EXERCISE REQUIREMENTS: Starting with the first line below, extract each line through the one that contains "en $39.6K ganados (0.16%)", inclusive, excluding pictures.

Records contained in a dataset:
____

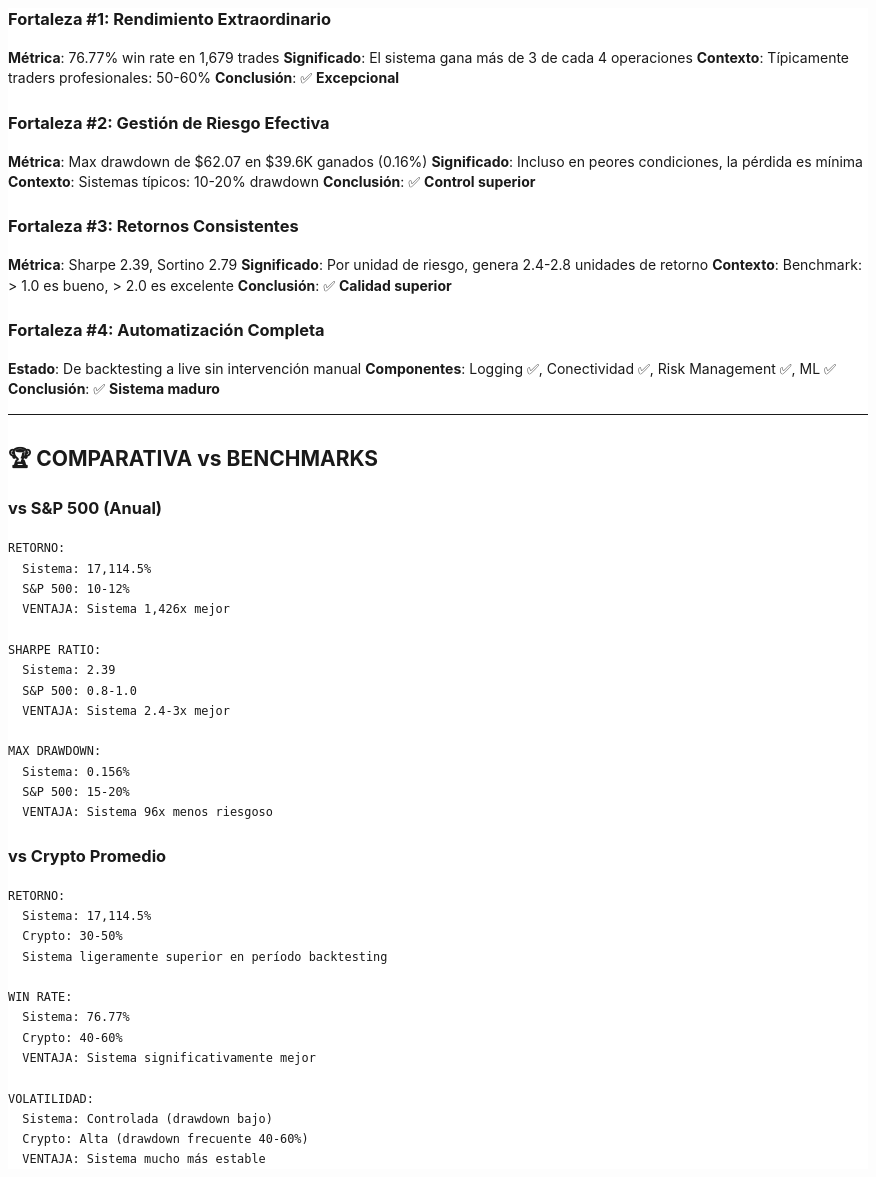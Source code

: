 ### Fortaleza #1: Rendimiento Extraordinario
**Métrica**: 76.77% win rate en 1,679 trades
**Significado**: El sistema gana más de 3 de cada 4 operaciones
**Contexto**: Típicamente traders profesionales: 50-60%
**Conclusión**: ✅ **Excepcional**

### Fortaleza #2: Gestión de Riesgo Efectiva
**Métrica**: Max drawdown de $62.07 en $39.6K ganados (0.16%)
**Significado**: Incluso en peores condiciones, la pérdida es mínima
**Contexto**: Sistemas típicos: 10-20% drawdown
**Conclusión**: ✅ **Control superior**

### Fortaleza #3: Retornos Consistentes
**Métrica**: Sharpe 2.39, Sortino 2.79
**Significado**: Por unidad de riesgo, genera 2.4-2.8 unidades de retorno
**Contexto**: Benchmark: > 1.0 es bueno, > 2.0 es excelente
**Conclusión**: ✅ **Calidad superior**

### Fortaleza #4: Automatización Completa
**Estado**: De backtesting a live sin intervención manual
**Componentes**: Logging ✅, Conectividad ✅, Risk Management ✅, ML ✅
**Conclusión**: ✅ **Sistema maduro**

---

## 🏆 COMPARATIVA vs BENCHMARKS

### vs S&P 500 (Anual)
```
RETORNO:
  Sistema: 17,114.5%
  S&P 500: 10-12%
  VENTAJA: Sistema 1,426x mejor

SHARPE RATIO:
  Sistema: 2.39
  S&P 500: 0.8-1.0
  VENTAJA: Sistema 2.4-3x mejor

MAX DRAWDOWN:
  Sistema: 0.156%
  S&P 500: 15-20%
  VENTAJA: Sistema 96x menos riesgoso
```

### vs Crypto Promedio
```
RETORNO:
  Sistema: 17,114.5%
  Crypto: 30-50%
  Sistema ligeramente superior en período backtesting

WIN RATE:
  Sistema: 76.77%
  Crypto: 40-60%
  VENTAJA: Sistema significativamente mejor

VOLATILIDAD:
  Sistema: Controlada (drawdown bajo)
  Crypto: Alta (drawdown frecuente 40-60%)
  VENTAJA: Sistema mucho más estable
```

____

EXERCISE RESULT:
Source code

: ### Fortaleza #1: Rendimiento Extraordinario
**Métrica**: 76.77% win rate en 1,679 trades
**Significado**: El sistema gana más de 3 de cada 4 operaciones
**Contexto**: Típicamente traders profesionales: 50-60%
**Conclusión**: ✅ **Excepcional**

### Fortaleza #2: Gestión de Riesgo Efectiva
**Métrica**: Max drawdown de $62.07 en $39.6K ganados (0.16%)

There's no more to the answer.